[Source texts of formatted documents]
###
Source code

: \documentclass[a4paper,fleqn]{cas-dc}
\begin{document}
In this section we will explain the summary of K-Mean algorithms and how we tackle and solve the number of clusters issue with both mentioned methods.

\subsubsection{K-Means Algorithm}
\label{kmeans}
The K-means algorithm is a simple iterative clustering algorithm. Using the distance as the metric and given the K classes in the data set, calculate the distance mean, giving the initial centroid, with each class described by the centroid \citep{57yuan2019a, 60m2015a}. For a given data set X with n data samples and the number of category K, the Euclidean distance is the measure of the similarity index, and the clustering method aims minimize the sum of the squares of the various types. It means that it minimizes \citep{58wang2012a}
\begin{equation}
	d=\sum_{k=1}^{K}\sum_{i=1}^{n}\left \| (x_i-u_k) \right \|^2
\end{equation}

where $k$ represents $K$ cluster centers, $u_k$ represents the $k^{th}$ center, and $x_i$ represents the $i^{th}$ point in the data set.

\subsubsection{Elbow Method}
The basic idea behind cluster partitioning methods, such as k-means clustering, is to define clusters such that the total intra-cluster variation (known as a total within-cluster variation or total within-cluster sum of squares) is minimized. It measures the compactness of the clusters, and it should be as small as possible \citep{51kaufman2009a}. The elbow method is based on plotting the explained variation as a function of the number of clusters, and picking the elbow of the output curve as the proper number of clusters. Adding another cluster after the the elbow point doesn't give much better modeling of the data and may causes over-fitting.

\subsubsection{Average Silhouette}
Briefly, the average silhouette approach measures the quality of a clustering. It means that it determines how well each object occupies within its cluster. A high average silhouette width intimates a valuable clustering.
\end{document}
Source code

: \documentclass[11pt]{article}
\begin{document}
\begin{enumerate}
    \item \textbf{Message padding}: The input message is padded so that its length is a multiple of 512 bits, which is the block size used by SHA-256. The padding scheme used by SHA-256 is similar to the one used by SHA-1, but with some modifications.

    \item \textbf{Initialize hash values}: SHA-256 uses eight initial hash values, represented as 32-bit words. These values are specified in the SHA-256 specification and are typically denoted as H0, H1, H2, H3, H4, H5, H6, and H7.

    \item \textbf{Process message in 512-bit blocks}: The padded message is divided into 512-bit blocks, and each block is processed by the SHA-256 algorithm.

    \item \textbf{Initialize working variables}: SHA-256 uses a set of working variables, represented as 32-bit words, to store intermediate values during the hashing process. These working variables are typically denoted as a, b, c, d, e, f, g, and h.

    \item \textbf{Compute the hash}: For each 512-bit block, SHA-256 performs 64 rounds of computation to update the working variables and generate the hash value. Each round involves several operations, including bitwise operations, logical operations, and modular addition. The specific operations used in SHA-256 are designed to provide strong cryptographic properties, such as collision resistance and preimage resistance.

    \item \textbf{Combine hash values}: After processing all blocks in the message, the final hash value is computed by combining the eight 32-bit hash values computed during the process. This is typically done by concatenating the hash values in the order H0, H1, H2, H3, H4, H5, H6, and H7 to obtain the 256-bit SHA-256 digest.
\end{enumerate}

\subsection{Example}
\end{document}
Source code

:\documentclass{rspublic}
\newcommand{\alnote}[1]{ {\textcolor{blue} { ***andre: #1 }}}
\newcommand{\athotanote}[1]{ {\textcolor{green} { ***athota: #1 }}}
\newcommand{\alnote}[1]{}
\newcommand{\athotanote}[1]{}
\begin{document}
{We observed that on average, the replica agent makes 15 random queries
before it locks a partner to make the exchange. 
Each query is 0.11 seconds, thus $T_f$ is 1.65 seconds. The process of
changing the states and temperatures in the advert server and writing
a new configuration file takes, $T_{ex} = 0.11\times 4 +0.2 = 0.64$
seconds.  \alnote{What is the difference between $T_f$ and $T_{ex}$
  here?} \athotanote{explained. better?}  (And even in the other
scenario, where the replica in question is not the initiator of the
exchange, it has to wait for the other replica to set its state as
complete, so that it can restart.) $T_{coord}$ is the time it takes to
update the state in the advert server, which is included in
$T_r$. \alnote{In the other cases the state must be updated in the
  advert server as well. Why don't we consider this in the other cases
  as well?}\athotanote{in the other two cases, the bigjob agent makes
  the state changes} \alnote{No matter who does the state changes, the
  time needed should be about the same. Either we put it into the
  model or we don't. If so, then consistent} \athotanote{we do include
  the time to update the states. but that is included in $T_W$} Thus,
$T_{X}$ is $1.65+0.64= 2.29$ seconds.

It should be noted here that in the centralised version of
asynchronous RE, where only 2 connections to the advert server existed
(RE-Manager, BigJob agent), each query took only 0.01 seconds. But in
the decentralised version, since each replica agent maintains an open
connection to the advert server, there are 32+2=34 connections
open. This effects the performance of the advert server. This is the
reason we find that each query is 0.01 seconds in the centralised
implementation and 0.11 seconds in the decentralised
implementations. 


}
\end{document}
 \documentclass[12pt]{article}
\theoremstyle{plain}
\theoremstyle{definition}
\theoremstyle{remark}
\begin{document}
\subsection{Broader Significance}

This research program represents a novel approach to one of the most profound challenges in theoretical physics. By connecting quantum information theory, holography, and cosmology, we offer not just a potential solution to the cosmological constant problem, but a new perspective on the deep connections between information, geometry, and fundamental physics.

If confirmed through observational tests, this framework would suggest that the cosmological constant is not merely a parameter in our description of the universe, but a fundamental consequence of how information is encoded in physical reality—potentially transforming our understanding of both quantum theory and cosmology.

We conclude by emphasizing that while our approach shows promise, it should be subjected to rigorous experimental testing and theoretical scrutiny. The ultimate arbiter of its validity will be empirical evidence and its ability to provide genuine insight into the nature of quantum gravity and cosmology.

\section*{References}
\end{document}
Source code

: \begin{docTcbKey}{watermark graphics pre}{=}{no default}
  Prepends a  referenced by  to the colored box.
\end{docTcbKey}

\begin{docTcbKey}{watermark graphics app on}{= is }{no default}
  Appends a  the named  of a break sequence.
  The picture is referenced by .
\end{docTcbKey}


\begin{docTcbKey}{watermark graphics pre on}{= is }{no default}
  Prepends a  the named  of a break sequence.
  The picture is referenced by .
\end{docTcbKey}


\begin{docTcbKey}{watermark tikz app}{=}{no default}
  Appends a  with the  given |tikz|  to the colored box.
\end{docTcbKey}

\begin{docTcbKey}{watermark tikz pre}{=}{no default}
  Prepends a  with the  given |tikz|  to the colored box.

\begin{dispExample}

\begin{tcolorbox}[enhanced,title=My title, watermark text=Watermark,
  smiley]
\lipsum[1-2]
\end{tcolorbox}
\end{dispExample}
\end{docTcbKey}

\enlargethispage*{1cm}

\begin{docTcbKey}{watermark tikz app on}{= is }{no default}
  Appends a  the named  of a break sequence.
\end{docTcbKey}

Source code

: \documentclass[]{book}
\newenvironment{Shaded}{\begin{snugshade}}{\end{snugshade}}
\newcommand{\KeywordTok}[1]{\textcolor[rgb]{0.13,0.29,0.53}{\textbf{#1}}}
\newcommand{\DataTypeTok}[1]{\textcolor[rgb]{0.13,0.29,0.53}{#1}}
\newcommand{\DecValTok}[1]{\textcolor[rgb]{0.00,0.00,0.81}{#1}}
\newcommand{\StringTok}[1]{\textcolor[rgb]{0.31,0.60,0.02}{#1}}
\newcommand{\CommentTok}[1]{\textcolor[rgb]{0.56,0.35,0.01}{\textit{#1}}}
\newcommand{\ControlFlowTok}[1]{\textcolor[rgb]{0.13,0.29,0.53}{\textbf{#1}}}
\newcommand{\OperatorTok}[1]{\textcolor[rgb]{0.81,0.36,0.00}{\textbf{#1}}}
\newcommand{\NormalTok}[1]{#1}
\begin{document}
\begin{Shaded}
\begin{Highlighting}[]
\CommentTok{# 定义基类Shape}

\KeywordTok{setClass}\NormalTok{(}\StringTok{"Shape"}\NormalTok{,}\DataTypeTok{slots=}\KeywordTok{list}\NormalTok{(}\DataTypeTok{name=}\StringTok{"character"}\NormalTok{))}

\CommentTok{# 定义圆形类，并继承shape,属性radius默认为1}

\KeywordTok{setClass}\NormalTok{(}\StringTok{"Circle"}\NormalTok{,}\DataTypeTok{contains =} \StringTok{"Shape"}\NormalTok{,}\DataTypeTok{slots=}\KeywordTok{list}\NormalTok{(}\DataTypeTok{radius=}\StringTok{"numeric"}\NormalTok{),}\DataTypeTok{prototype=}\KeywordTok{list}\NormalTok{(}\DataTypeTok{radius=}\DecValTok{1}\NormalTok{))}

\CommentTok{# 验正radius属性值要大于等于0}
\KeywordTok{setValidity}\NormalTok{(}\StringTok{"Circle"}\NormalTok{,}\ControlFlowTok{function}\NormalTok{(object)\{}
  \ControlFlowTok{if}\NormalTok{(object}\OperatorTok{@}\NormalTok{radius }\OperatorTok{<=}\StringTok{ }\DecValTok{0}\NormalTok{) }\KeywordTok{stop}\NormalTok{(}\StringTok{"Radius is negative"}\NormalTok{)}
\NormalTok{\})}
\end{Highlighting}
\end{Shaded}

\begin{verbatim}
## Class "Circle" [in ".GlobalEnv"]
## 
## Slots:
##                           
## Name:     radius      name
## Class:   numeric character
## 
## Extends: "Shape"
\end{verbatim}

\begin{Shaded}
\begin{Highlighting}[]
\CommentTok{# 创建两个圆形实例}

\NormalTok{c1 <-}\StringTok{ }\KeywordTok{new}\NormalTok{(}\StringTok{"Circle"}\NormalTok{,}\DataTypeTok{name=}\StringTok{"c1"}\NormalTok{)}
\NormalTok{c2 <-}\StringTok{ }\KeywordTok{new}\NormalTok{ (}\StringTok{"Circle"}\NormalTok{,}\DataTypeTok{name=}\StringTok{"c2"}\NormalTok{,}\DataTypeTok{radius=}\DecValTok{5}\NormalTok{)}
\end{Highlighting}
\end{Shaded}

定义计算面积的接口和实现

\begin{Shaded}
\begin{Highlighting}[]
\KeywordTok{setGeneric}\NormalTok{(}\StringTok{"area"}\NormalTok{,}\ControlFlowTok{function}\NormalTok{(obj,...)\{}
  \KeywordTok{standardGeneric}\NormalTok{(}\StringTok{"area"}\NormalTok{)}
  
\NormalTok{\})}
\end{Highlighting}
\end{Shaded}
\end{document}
###
Activity: Copy each line containing the word "subsubsection" from the data.

Answer space:
\subsubsection{K-Means Algorithm}
\subsubsection{Elbow Method}
\subsubsection{Average Silhouette}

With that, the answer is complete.